Database Normalization Explained: 1NF, 2NF, 3NF, and BCNF with examples

Database normalization is the process of organizing a relational schema so each fact is stored in the right place and data anomalies are reduced.

If you only remember one idea, remember this: normalization helps you avoid storing the same business fact in many rows where it can later become inconsistent.

This article follows Relational Data Modeling and prepares you for SQL Index Performance.

What is database normalization?
#

Normalization is a design technique used in relational databases to reduce:

duplicated data;
inconsistent updates;
insert problems;
delete problems;
hidden dependencies.

It does this by splitting badly structured tables into smaller, well-defined tables connected by keys.

Why normalization matters
#

A non-normalized schema often works at the beginning because it looks simple. But once the data grows, the same shortcut creates maintenance problems.

Normalization improves:

data consistency;
schema clarity;
maintainability;
integrity enforcement;
long-term evolution of the database.

The three classic anomalies
#

Insert anomaly
#

You cannot add one fact without inventing another.

Imagine a table that mixes instructors and courses:

instructor_name	birth_date	course_code
Alessandro Ferrini	1986-11-03	DBMS-101
Donata Bini	1992-12-09	PYTH-206

If a new instructor has not been assigned a course yet, where do you store them?

Update anomaly
#

The same value appears in many rows and must be updated everywhere.

full_name	hire_date	duration	email
Alessandro Ferrini	2024-10-23	3	im@alessandroferrini.com
Alessandro Ferrini	2025-01-20	20	aferrini@example.com

Now the same person has two emails in the database.

Delete anomaly
#

Removing one row accidentally removes another important fact.

If the only row containing an instructor also contains their only course assignment, deleting that assignment may delete the instructor record entirely.
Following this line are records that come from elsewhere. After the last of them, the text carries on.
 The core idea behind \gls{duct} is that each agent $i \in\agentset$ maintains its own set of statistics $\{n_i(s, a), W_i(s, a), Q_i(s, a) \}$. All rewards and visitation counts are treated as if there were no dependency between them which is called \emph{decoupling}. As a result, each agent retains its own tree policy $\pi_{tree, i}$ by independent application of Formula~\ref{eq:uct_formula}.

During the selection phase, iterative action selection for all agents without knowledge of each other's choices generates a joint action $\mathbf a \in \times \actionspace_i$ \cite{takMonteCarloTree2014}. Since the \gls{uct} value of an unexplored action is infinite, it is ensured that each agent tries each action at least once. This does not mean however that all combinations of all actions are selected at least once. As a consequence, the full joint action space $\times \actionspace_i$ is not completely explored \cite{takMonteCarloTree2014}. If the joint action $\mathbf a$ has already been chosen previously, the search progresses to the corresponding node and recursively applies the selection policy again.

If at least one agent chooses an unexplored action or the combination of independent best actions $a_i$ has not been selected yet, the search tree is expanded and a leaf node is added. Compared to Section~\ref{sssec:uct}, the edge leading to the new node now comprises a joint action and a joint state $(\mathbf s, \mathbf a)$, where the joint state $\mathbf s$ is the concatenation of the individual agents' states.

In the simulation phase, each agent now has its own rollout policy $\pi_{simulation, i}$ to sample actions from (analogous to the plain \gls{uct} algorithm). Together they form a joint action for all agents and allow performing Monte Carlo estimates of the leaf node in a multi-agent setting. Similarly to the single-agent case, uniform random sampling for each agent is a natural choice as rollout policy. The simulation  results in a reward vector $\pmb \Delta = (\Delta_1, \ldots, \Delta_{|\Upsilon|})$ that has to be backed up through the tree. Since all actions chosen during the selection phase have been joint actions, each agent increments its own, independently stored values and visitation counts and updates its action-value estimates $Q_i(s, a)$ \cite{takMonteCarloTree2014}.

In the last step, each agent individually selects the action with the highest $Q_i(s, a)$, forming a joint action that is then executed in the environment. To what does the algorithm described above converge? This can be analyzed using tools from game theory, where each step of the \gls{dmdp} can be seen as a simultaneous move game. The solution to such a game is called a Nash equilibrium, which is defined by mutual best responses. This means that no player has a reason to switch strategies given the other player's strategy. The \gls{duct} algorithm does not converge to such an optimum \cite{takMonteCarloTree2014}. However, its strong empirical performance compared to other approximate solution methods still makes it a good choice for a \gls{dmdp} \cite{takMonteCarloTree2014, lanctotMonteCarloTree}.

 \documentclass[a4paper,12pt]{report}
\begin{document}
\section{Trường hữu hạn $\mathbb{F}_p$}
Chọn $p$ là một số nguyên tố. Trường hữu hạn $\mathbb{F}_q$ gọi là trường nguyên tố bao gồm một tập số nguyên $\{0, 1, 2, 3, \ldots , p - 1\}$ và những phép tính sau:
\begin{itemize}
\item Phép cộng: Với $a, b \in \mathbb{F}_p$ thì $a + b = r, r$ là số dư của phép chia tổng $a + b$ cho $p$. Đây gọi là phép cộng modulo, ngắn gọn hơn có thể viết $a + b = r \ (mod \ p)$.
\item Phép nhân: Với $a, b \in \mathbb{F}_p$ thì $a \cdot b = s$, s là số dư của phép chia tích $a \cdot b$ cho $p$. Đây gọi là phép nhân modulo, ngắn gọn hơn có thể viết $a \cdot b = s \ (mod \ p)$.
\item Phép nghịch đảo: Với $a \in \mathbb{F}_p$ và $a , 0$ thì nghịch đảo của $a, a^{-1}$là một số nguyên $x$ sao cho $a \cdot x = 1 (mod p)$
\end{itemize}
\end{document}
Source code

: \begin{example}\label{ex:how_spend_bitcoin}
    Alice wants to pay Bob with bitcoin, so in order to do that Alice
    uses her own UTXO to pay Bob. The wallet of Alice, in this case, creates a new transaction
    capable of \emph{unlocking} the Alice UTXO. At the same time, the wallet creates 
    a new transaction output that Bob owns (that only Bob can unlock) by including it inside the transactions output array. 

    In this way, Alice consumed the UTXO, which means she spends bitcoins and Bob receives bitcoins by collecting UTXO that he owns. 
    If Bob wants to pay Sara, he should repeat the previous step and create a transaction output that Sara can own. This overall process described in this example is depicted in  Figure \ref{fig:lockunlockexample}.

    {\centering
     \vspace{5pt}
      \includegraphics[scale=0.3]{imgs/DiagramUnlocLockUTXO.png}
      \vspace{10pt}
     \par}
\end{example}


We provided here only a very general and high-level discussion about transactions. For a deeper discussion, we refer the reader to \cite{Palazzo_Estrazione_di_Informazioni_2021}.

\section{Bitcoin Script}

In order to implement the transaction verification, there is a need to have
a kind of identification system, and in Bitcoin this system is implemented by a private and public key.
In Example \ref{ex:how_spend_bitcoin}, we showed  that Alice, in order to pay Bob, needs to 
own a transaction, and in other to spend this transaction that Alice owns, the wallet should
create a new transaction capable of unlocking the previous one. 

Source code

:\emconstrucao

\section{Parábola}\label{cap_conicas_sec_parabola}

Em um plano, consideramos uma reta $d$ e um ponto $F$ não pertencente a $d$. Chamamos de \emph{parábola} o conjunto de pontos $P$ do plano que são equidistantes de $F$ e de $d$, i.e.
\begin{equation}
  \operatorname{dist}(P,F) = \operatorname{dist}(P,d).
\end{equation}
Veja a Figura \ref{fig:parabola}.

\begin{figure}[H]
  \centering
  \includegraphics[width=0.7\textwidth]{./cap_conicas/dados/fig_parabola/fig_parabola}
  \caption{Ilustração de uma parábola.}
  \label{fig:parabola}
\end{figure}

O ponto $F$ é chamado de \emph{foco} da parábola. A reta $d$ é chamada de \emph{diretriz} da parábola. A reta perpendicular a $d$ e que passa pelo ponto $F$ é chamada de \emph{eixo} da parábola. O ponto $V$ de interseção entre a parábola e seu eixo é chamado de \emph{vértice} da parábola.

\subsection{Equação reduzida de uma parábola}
Key concepts before normal forms
#

Candidate key
#

A candidate key is any minimal set of attributes that uniquely identifies a row.

Primary key
#

The primary key is the candidate key chosen as the official row identifier.

Functional dependency
#

A functional dependency means that one attribute determines another.

If city -> region, then knowing the city is enough to know the region.

Partial dependency
#

A partial dependency exists when a non-key column depends on only part of a composite key.

Transitive dependency
#

A transitive dependency exists when a non-key column depends on another non-key column instead of depending directly on the primary key.

First Normal Form (1NF)
#

Rule
#

A table is in 1NF when:

each column stores atomic values;
there are no repeating groups;
each row can be uniquely identified.

Bad example
#

order_id	customer	products	order_date
1	Alice Rossi	Pen, Notebook	2026-01-10
2	Marco Bianchi	Mouse	2026-01-11

The products column stores a list, not a single value.

Better 1NF version
#

order_id	customer	product	order_date
1	Alice Rossi	Pen	2026-01-10
1	Alice Rossi	Notebook	2026-01-10
2	Marco Bianchi	Mouse	2026-01-11

Now each field is atomic.

Second Normal Form (2NF)
#

Rule
#

A table is in 2NF when:

it is already in 1NF;
every non-key attribute depends on the whole primary key.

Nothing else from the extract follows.